Chandigarh, April 5 Farmers and opposition leaders in Punjab on Sunday sought compensation for crops damaged in rain and hailstorms at various places, including Amritsar, Bathinda, Muktsar, Hoshiarpur, Tarn Taran and Fatehgarh Sahib.
They urged the state government to immediately order crop loss assessment in the affected districts and award compensation.
Pointing out that the wheat crop was flattened and maize was also affected in a village in Amritsar's Majithia, Kisan Mazdoor Sangharsh Committee leader Sarwan Singh Pandher said that no official has yet visited to make an assessment of the loss.
He urged the Centre and the AAP-led state government to order 'girdawari' (crop loss assessment) as soon as possible.
"We demand a compensation of Rs 70,000 per acre for the loss of wheat crop.
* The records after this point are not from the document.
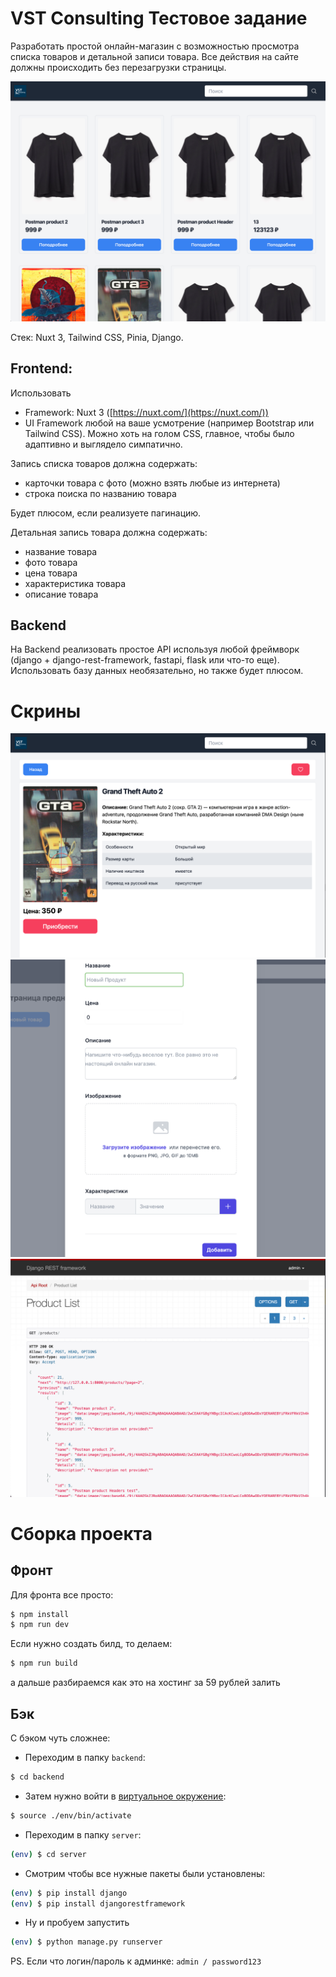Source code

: # VST Consulting Тестовое задание

Разработать простой онлайн-магазин с возможностью просмотра списка товаров и детальной записи товара. Все действия на сайте должны происходить без перезагрузки страницы.
 
![](./media/f1.png)

Стек: Nuxt 3, Tailwind CSS, Pinia, Django.

## Frontend:
 
Использовать
*   Framework: Nuxt 3 ([https://nuxt.com/](https://nuxt.com/))
*   UI Framework любой на ваше усмотрение (например Bootstrap или Tailwind CSS).
Можно хоть на голом CSS, главное, чтобы было адаптивно и выглядело симпатично.
 
Запись списка товаров должна содержать:
*   карточки товара с фото (можно взять любые из интернета)
*   строка поиска по названию товара
 
Будет плюсом, если реализуете пагинацию.

Детальная запись товара должна содержать:
*   название товара
*   фото товара
*   цена товара
*   характеристика товара
*   описание товара

## Backend

На Backend реализовать простое API используя любой фреймворк (django + django-rest-framework, fastapi, flask или что-то еще). Использовать базу данных необязательно, но также будет плюсом.

# Скрины

![](./media/f2.png)
![](./media/f3.png)
![](./media/b1.png)

# Сборка проекта

## Фронт
Для фронта все просто:
```bash
$ npm install
$ npm run dev
```

Если нужно создать билд, то делаем:
```bash
$ npm run build
```
а дальше разбираемся как это на хостинг за 59 рублей залить

## Бэк
С бэком чуть сложнее:

* Переходим в папку `backend`:

```bash
$ cd backend
```

* Затем нужно войти в [виртуальное окружение](https://docs.python.org/3/tutorial/venv.html):

```bash
$ source ./env/bin/activate
```

* Переходим в папку `server`:

```bash
(env) $ cd server
```

* Смотрим чтобы все нужные пакеты были установлены:

```bash
(env) $ pip install django
(env) $ pip install djangorestframework
```

* Ну и пробуем запустить

```bash
(env) $ python manage.py runserver
```

PS. Если что логин/пароль к админке: `admin / password123`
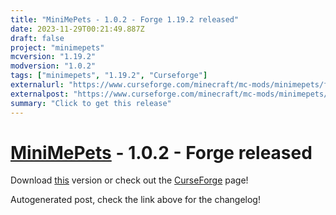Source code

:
 ```yaml
---
title: "MiniMePets - 1.0.2 - Forge 1.19.2 released"
date: 2023-11-29T00:21:49.887Z
draft: false
project: "minimepets"
mcversion: "1.19.2"
modversion: "1.0.2"
tags: ["minimepets", "1.19.2", "Curseforge"]
externalurl: "https://www.curseforge.com/minecraft/mc-mods/minimepets/files/4910225"
externalpost: "https://www.curseforge.com/minecraft/mc-mods/minimepets/files/4910225"
summary: "Click to get this release"
---
```

# [MiniMePets](/project/minimepets) - 1.0.2 - Forge released
Download [this](https://www.curseforge.com/minecraft/mc-mods/minimepets/files/4910225) version or check out the [CurseForge](https://www.curseforge.com/minecraft/mc-mods/minimepets) page!

Autogenerated post, check the link above for the changelog!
Compensation should also be announced for the damage to vegetables," Pandher said.
The inclement weather caused heavy damage to crops in Nagkalan and Daddian villages in Majitha. "We suffered 100 per cent crop loss," said a farmer.
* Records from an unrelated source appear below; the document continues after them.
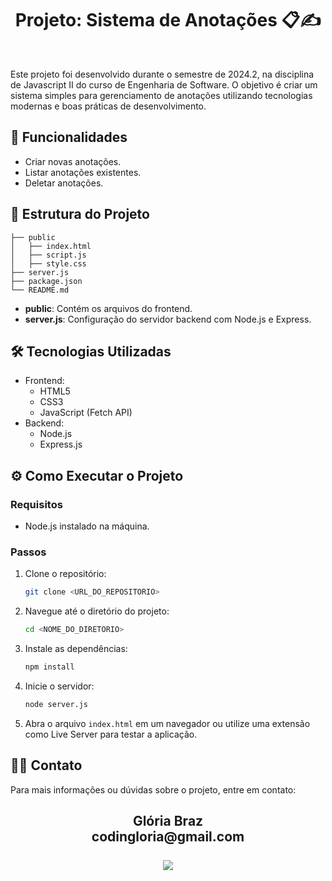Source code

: <h1 align="center"> Projeto: Sistema de Anotações 📋✍ </h1>
<br>

Este projeto foi desenvolvido durante o semestre de 2024.2, na disciplina de Javascript II do curso de Engenharia de Software. O objetivo é criar um sistema simples para gerenciamento de anotações utilizando tecnologias modernas e boas práticas de desenvolvimento.


## 🚀 Funcionalidades

- Criar novas anotações.
- Listar anotações existentes.
- Deletar anotações.

## 📂 Estrutura do Projeto

```
├── public
│   ├── index.html
│   ├── script.js
│   ├── style.css
├── server.js
├── package.json
└── README.md
```

- **public**: Contém os arquivos do frontend.
- **server.js**: Configuração do servidor backend com Node.js e Express.

## 🛠️ Tecnologias Utilizadas

- Frontend:
  - HTML5
  - CSS3
  - JavaScript (Fetch API)
- Backend:
  - Node.js
  - Express.js

## ⚙️ Como Executar o Projeto

### Requisitos
- Node.js instalado na máquina.

### Passos
1. Clone o repositório:
   ```bash
   git clone <URL_DO_REPOSITORIO>
   ```

2. Navegue até o diretório do projeto:
   ```bash
   cd <NOME_DO_DIRETORIO>
   ```

3. Instale as dependências:
   ```bash
   npm install
   ```

4. Inicie o servidor:
   ```bash
   node server.js
   ```

5. Abra o arquivo `index.html` em um navegador ou utilize uma extensão como Live Server para testar a aplicação.

## 🧑‍💻 Contato
Para mais informações ou dúvidas sobre o projeto, entre em contato:
<div align="center">
<h2> Glória Braz
<br> codingloria@gmail.com
<br><br>
<a href="https://www.linkedin.com/in/codingloria/" target="_blank"><img src="https://img.shields.io/badge/-LinkedIn-%230077B5?style=for-the-badge&logo=linkedin&logoColor=white" target="_blank"></a> 
</div>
Shiromani Akali Dal leader Bikram Singh Majithia said that crops on more than 1,000 acres were destroyed by adverse weather in Daddian, Hariyan, Supariwind and other villages adjacent to the Majitha constituency.
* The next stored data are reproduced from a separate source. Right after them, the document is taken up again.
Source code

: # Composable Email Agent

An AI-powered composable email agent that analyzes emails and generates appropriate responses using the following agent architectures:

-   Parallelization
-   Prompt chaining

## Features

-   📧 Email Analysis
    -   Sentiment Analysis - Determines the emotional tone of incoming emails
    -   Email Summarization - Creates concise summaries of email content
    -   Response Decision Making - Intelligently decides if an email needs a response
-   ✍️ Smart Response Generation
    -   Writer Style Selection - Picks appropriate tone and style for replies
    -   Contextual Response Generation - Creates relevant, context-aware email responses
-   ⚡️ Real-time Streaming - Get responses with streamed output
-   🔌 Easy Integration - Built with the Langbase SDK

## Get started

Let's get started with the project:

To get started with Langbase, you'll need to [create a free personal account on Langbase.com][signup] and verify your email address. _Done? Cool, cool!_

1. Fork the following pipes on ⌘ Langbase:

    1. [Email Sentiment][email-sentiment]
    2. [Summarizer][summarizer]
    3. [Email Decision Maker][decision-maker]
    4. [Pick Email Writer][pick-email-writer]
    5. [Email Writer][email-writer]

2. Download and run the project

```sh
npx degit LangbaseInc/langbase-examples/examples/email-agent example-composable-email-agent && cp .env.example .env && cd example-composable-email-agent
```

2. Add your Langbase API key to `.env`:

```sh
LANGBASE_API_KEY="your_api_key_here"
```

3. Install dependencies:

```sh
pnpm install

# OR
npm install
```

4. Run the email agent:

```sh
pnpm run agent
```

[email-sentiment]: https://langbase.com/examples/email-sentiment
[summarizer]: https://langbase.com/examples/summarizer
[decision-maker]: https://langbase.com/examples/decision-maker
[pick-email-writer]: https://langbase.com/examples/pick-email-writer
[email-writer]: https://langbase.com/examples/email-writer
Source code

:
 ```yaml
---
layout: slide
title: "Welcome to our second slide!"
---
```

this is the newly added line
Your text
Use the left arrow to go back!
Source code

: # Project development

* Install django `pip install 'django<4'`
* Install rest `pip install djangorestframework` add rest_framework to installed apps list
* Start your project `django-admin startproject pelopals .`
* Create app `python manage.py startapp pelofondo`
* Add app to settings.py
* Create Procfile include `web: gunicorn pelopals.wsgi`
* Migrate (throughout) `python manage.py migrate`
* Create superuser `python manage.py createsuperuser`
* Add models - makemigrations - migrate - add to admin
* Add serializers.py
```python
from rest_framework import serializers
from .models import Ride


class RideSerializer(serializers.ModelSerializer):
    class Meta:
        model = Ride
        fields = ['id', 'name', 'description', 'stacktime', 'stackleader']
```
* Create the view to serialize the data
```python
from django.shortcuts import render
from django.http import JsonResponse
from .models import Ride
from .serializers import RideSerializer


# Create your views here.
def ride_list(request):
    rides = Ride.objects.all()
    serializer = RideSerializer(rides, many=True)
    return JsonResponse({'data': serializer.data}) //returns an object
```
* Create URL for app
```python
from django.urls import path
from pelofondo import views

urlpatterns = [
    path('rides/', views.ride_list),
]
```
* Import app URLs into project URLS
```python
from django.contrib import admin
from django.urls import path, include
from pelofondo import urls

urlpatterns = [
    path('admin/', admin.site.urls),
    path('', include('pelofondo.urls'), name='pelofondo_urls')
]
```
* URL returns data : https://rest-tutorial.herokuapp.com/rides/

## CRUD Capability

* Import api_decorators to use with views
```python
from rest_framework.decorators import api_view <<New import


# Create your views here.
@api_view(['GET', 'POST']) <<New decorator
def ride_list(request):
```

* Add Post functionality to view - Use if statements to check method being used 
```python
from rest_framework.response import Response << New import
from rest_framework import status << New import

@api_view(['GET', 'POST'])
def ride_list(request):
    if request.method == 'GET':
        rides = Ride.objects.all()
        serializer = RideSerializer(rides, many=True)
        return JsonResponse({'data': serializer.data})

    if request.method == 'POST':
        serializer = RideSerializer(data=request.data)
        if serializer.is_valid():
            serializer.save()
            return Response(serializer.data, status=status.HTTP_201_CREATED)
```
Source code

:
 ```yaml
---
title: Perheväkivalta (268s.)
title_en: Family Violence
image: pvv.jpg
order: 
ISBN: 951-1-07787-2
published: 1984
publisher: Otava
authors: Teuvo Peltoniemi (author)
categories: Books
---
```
Wheat, maize and vegetable crops were damaged, he said, demanding that the state government immediately conduct a 'girdawari' and provide a compensation of Rs 50,000 per acre.
Meanwhile, Congress MP Sukhjinder Singh Randhawa wrote to Union Agriculture Minister Shivraj Singh Chouhan, demanding a relief package for the affected farmers.
In his communication, Randhawa said that over the last week from March 30, a series of active western disturbances, accompanied by cyclonic circulation, has unleashed unseasonal rain, strong winds and repeated hailstorms across several places, including Bathinda, Mansa, Fazilka, Sri Muktsar Sahib, Patiala, Fatehgarh Sahib, Sangrur, Ludhiana, Barnala, Amritsar, Tarn Taran, Hoshiarpur, and Gurdaspur.
The India Meteorological department has issued an orange alert for further adverse weather on April 6 and 7, signalling that the damage is not yet complete, Randhawa wrote.
He said wheat crop was at the critical pre-harvest and harvest-ready stage when procurement commenced on April 1, and the weather turned adverse.
"Hailstorms and high-velocity winds have flattened standing wheat across hundreds of villages in the Malwa belt, with field reports indicating 30 to 70 per cent crop loss in the worst-affected patches ...
"Punjab's Agriculture Minister has personally toured affected villages in Muktsar district and acknowledged that the situation in several areas is grim. Farmers have still not received compensation for paddy crop losses from last year's floods," he said.
"Continuous rainfall has delayed harvesting by an estimated two weeks across large parts of the Malwa belt, pushing farmers well past the window of optimal harvest moisture. Prolonged field moisture is triggering fungal infections including black point disease and the risk of pre-harvest sprouting in vulnerable wheat varieties, which will further erode grain quality and market price," wrote Randhawa.
"Wheat already cut and lying in the field or stored in the open areas of mandis has been soaked by rainfall, compromising grain quality against the Food Corporation of India's mandated moisture specification of 12 to 14 per cent. Rejection of damaged grain at procurement centres would visit a second wave of loss upon farmers already devastated in the field," said the Gurdaspur MP.
Combine harvesters cannot be deployed on wet, waterlogged soil. Farmers are caught in a paralysing impasse: unable to harvest, unable to sell, and as set out below unable to seek insurance relief, he said.
"The farmers of Punjab are the guardians of India's food security. They are presently in acute distress, facing harvest-time losses that no post-hoc expression of sympathy can undo. I request the minister to treat this as a matter of the utmost urgency, direct an immediate damage assessment," he said.